THE TASK: Each line of the entries below that holds "warum" is needed, copied in full.

PROVIDED ENTRIES:
......

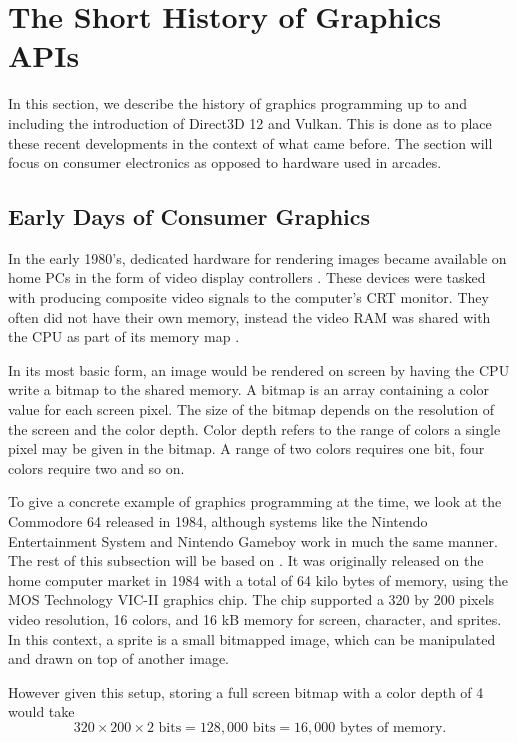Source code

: \section{The Short History of Graphics \acs{API}s}\label{sec:short_history}
In this section, we describe the history of graphics programming up to and including the introduction of Direct3D 12 and Vulkan.
This is done as to place these recent developments in the context of what came before.
The section will focus on consumer electronics as opposed to hardware used in arcades.

\subsection{Early Days of Consumer Graphics}
In the early 1980's, dedicated hardware for rendering images became available on home PCs in the form of video display controllers \cite{wikiVideoDisplayController}.
These devices were tasked with producing composite video signals to the computer’s CRT monitor.
They often did not have their own memory, instead the video RAM was shared with the \gls{CPU} as part of its memory map \cite{wikipedia????shared}.


In its most basic form, an image would be rendered on screen by having the \gls{CPU} write a bitmap to the shared memory.
A bitmap is an array containing a color value for each screen pixel.
The size of the bitmap depends on the resolution of the screen and the color depth.
Color depth refers to the range of colors a single pixel may be given in the bitmap.
A range of two colors requires one bit, four colors require two and so on.


To give a concrete example of graphics programming at the time, we look at the Commodore 64 released in 1984, although systems like the Nintendo Entertainment System and Nintendo Gameboy work in much the same manner.
The rest of this subsection will be based on \citet{commodore1983commodore}.
It was originally released on the home computer market in 1984 with a total of 64 kilo bytes of memory, using the MOS Technology VIC-II graphics chip.
The chip supported a 320 by 200 pixels video resolution, 16 colors, and 16 kB memory for screen, character, and sprites.
In this context, a sprite is a small bitmapped image, which can be manipulated and drawn on top of another image.

However given this setup, storing a full screen bitmap with a color depth of 4 would take
$$320\times 200\times 2 \text{ bits} = 128,000 \text{ bits} = 16,000 \text{ bytes of memory.}$$

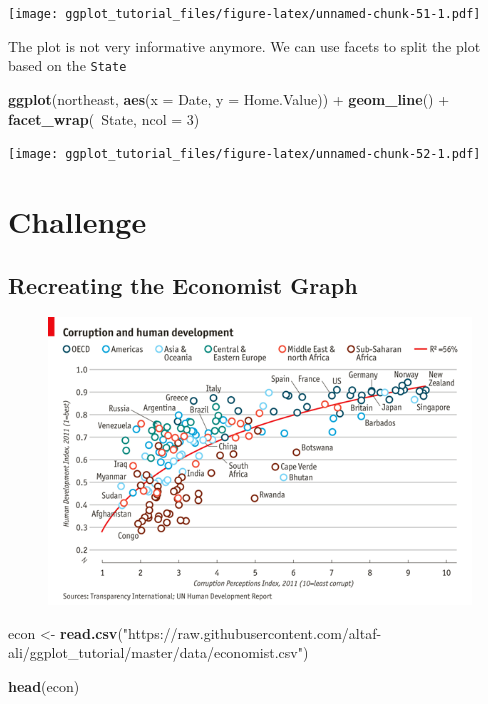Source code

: \documentclass[]{article}
\newenvironment{Shaded}{\begin{snugshade}}{\end{snugshade}}
\newcommand{\KeywordTok}[1]{\textcolor[rgb]{0.13,0.29,0.53}{\textbf{{#1}}}}
\newcommand{\DataTypeTok}[1]{\textcolor[rgb]{0.13,0.29,0.53}{{#1}}}
\newcommand{\DecValTok}[1]{\textcolor[rgb]{0.00,0.00,0.81}{{#1}}}
\newcommand{\StringTok}[1]{\textcolor[rgb]{0.31,0.60,0.02}{{#1}}}
\newcommand{\NormalTok}[1]{{#1}}
\theoremstyle{definition}
\theoremstyle{definition}
\theoremstyle{definition}
\theoremstyle{remark}
\begin{document}
\texttt{[image: ggplot\_tutorial\_files/figure-latex/unnamed-chunk-51-1.pdf]}

The plot is not very informative anymore. We can use facets to split the
plot based on the \texttt{State}

\begin{Shaded}
\begin{Highlighting}[]
\KeywordTok{ggplot}\NormalTok{(northeast, }\KeywordTok{aes}\NormalTok{(}\DataTypeTok{x =} \NormalTok{Date, }\DataTypeTok{y =} \NormalTok{Home.Value)) +}
\StringTok{  }\KeywordTok{geom_line}\NormalTok{() +}
\StringTok{  }\KeywordTok{facet_wrap}\NormalTok{(~State, }\DataTypeTok{ncol =} \DecValTok{3}\NormalTok{)}
\end{Highlighting}
\end{Shaded}

\texttt{[image: ggplot\_tutorial\_files/figure-latex/unnamed-chunk-52-1.pdf]}

\section{Challenge}\label{challenge}

\subsection{Recreating the Economist
Graph}\label{recreating-the-economist-graph}

\begin{figure}[htbp]
\centering
\includegraphics{./img/economist.png}
\caption{}
\end{figure}

\begin{Shaded}
\begin{Highlighting}[]
\NormalTok{econ <-}\StringTok{ }\KeywordTok{read.csv}\NormalTok{(}\StringTok{"https://raw.githubusercontent.com/altaf-ali/ggplot_tutorial/master/data/economist.csv"}\NormalTok{)}

\KeywordTok{head}\NormalTok{(econ)}
\end{Highlighting}
\end{Shaded}
\end{document}
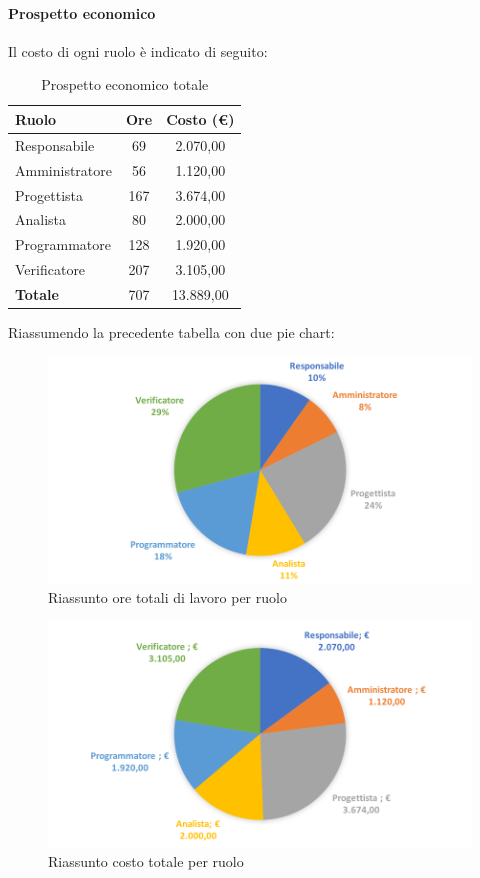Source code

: \documentclass[../PianoDiProgetto.tex]{subfiles}
\begin{document}
			\newpage
			\paragraph{Prospetto economico}
			Il costo di ogni ruolo è indicato di seguito:
			\begin{table}[h]
				\centering
				\begin{tabular}{l * {2}{c}}
				\toprule
				\textbf{Ruolo} & \textbf{Ore} & \textbf{Costo (\euro{})} \\
				\midrule
				Responsabile & 69 & 2.070,00 \\
				Amministratore & 56 & 1.120,00 \\
				Progettista & 167 & 3.674,00 \\
				Analista & 80 & 2.000,00 \\		
				Programmatore & 128 & 1.920,00 \\		
				Verificatore & 207 & 3.105,00 \\				
				\midrule		
				\textbf{Totale} & 707 & 13.889,00 \\
				\bottomrule	
				\end{tabular}
				\caption{Prospetto economico totale}		
			\end{table}
			
			Riassumendo la precedente tabella con due pie chart:	
			\begin{figure}[!h]
				\centering
				\includegraphics[width=\textwidth]{Preventivo/Immagini/rendicontato_oreRuolo.png}
				\caption{Riassunto ore totali di lavoro per ruolo}
			\end{figure}	
			\newpage
			\begin{figure}[!h]
				\centering
				\includegraphics[width=\textwidth]{Preventivo/Immagini/rendicontato_costoRuolo.png}
				\caption{Riassunto costo totale per ruolo}
			\end{figure}
\end{document}
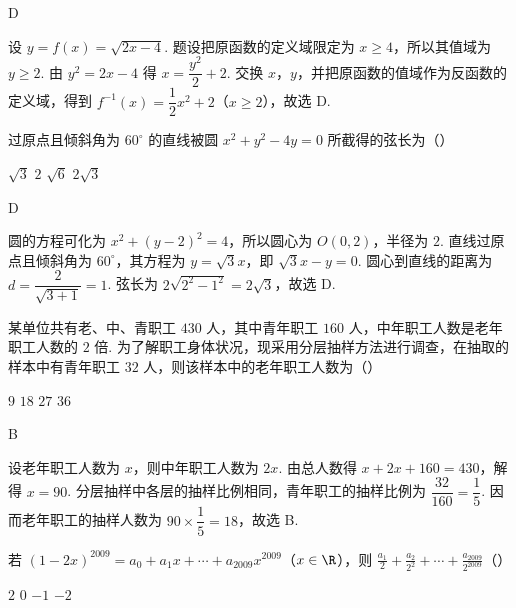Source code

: \begin{answer}
D
\end{answer}

\begin{solution}
设 \(y=f(x)=\sqrt{2x-4}\). 题设把原函数的定义域限定为 \(x\geqslant 4\)，所以其值域为 \(y\geqslant 2\). 由 \(y^{2}=2x-4\) 得 \(x=\dfrac{y^{2}}{2}+2\). 交换 \(x\)，\(y\)，并把原函数的值域作为反函数的定义域，得到 \(f^{-1}(x)=\dfrac{1}{2}x^{2}+2\)（\(x\geqslant 2\)），故选 D.
\end{solution}

\begin{problem}
过原点且倾斜角为 \(60^{\circ}\) 的直线被圆 \(x^{2} + y^{2} - 4y = 0\) 所截得的弦长为（\quad）

\choices
    {\(\sqrt{3}\)}
    {\(2\)}
    {\( \sqrt{6} \)}
    {\(2\sqrt{3}\)}
\end{problem}

\begin{answer}
D
\end{answer}

\begin{solution}
圆的方程可化为 \(x^{2}+(y-2)^{2}=4\)，所以圆心为 \(O(0,2)\)，半径为 \(2\). 直线过原点且倾斜角为 \(60^{\circ}\)，其方程为 \(y=\sqrt{3}x\)，即 \(\sqrt{3}x-y=0\). 圆心到直线的距离为 \(d=\dfrac{2}{\sqrt{3+1}}=1\). 弦长为 \(2\sqrt{2^{2}-1^{2}}=2\sqrt{3}\)，故选 D.
\end{solution}

\begin{problem}
某单位共有老、中、青职工 \(430\) 人，其中青年职工 \(160\) 人，中年职工人数是老年职工人数的 \(2\) 倍. 为了解职工身体状况，现采用分层抽样方法进行调查，在抽取的样本中有青年职工 \(32\) 人，则该样本中的老年职工人数为（\quad）

\choices
    {\(9\)}
    {\(18\)}
    {\(27\)}
    {\(36\)}
\end{problem}

\begin{answer}
B
\end{answer}

\begin{solution}
设老年职工人数为 \(x\)，则中年职工人数为 \(2x\). 由总人数得 \(x+2x+160=430\)，解得 \(x=90\). 分层抽样中各层的抽样比例相同，青年职工的抽样比例为 \(\dfrac{32}{160}=\dfrac{1}{5}\). 因而老年职工的抽样人数为 \(90\times\dfrac{1}{5}=18\)，故选 B.
\end{solution}

\begin{problem}
若 \( (1-2x)^{2009}=a_{0}+a_{1}x+\cdots+a_{2009}x^{2009} \)（\(x\in\R\)），则 \( \frac{a_{1}}{2}+\frac{a_{2}}{2^{2}}+\cdots+\frac{a_{2009}}{2^{2009}} \)（\quad）

\choices
    {\(2\)}
    {\(0\)}
    {\(-1\)}
    {\(-2\)}
\end{problem}


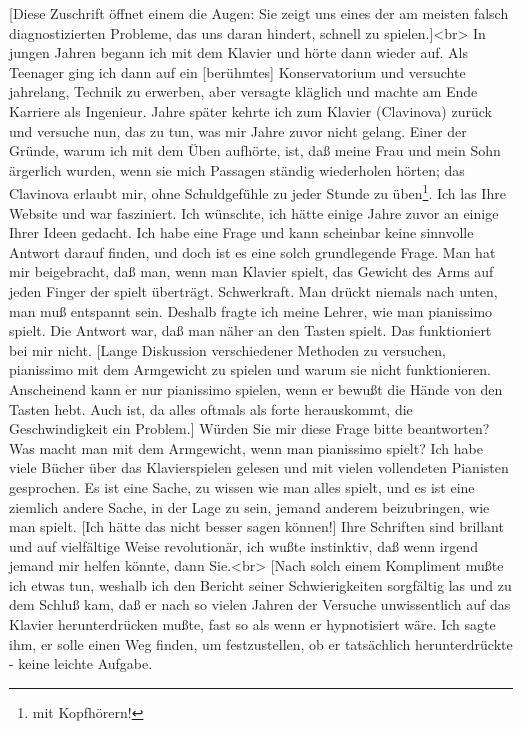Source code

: \item \hypertarget{testimonials06}{}
[Diese Zuschrift öffnet einem die Augen: Sie zeigt uns eines der am meisten falsch diagnostizierten Probleme, das uns daran hindert, schnell zu spielen.]<br>
In jungen Jahren begann ich mit dem Klavier und hörte dann wieder auf.
Als Teenager ging ich dann auf ein [berühmtes] Konservatorium und versuchte jahrelang, Technik zu erwerben, aber versagte kläglich und machte am Ende Karriere als Ingenieur.
Jahre später kehrte ich zum Klavier (Clavinova) zurück und versuche nun, das zu tun, was mir Jahre zuvor nicht gelang.
Einer der Gründe, warum ich mit dem Üben aufhörte, ist, daß meine Frau und mein Sohn ärgerlich wurden, wenn sie mich Passagen ständig wiederholen hörten; das Clavinova erlaubt mir, ohne Schuldgefühle zu jeder Stunde zu üben\footnote{mit Kopfhörern!}.
Ich las Ihre Website und war fasziniert.
Ich wünschte, ich hätte einige Jahre zuvor an einige Ihrer Ideen gedacht.
Ich habe eine Frage und kann scheinbar keine sinnvolle Antwort darauf finden, und doch ist es eine solch grundlegende Frage.
Man hat mir beigebracht, daß man, wenn man Klavier spielt, das Gewicht des Arms auf jeden Finger der spielt überträgt.
Schwerkraft.
Man drückt niemals nach unten, man muß entspannt sein.
Deshalb fragte ich meine Lehrer, wie man pianissimo spielt.
Die Antwort war, daß man näher an den Tasten spielt.
Das funktioniert bei mir nicht.
[Lange Diskussion verschiedener Methoden zu versuchen, pianissimo mit dem Armgewicht zu spielen und warum sie nicht funktionieren.
Anscheinend kann er nur pianissimo spielen, wenn er bewußt die Hände von den Tasten hebt.
Auch ist, da alles oftmals als forte herauskommt, die Geschwindigkeit ein Problem.]
Würden Sie mir diese Frage bitte beantworten?
Was macht man mit dem Armgewicht, wenn man pianissimo spielt?
Ich habe viele Bücher über das Klavierspielen gelesen und mit vielen vollendeten Pianisten gesprochen.
Es ist eine Sache, zu wissen wie man alles spielt, und es ist eine ziemlich andere Sache, in der Lage zu sein, jemand anderem beizubringen, wie man spielt.
[Ich hätte das nicht besser sagen können!]
Ihre Schriften sind brillant und auf vielfältige Weise revolutionär, ich wußte instinktiv, daß wenn irgend jemand mir helfen könnte, dann Sie.<br>
[Nach solch einem Kompliment mußte ich etwas tun, weshalb ich den Bericht seiner Schwierigkeiten sorgfältig las und zu dem Schluß kam, daß er nach so vielen Jahren der Versuche unwissentlich auf das Klavier herunterdrücken mußte, fast so als wenn er hypnotisiert wäre.
Ich sagte ihm, er solle einen Weg finden, um festzustellen, ob er tatsächlich herunterdrückte - keine leichte Aufgabe.
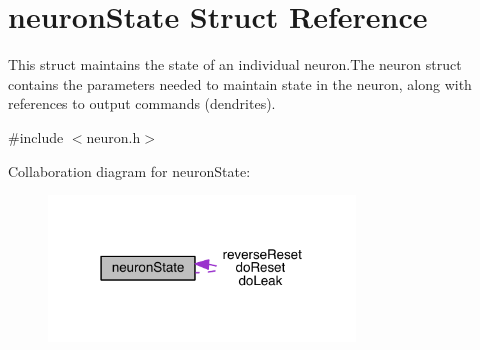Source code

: \hypertarget{structneuron_state}{}\section{neuron\+State Struct Reference}
\label{structneuron_state}


This struct maintains the state of an individual neuron.\+The neuron struct contains the parameters needed to maintain state in the neuron, along with references to output commands (dendrites).  




{\ttfamily \#include $<$neuron.\+h$>$}



Collaboration diagram for neuron\+State\+:\nopagebreak
\begin{figure}[H]
\begin{center}
\leavevmode
\includegraphics[width=231pt]{structneuron_state__coll__graph}
\end{center}
\end{figure}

......

ANSWER FOR THE TASK:
Einer der Gründe, warum ich mit dem Üben aufhörte, ist, daß meine Frau und mein Sohn ärgerlich wurden, wenn sie mich Passagen ständig wiederholen hörten; das Clavinova erlaubt mir, ohne Schuldgefühle zu jeder Stunde zu üben\footnote{mit Kopfhörern!}.
[Lange Diskussion verschiedener Methoden zu versuchen, pianissimo mit dem Armgewicht zu spielen und warum sie nicht funktionieren.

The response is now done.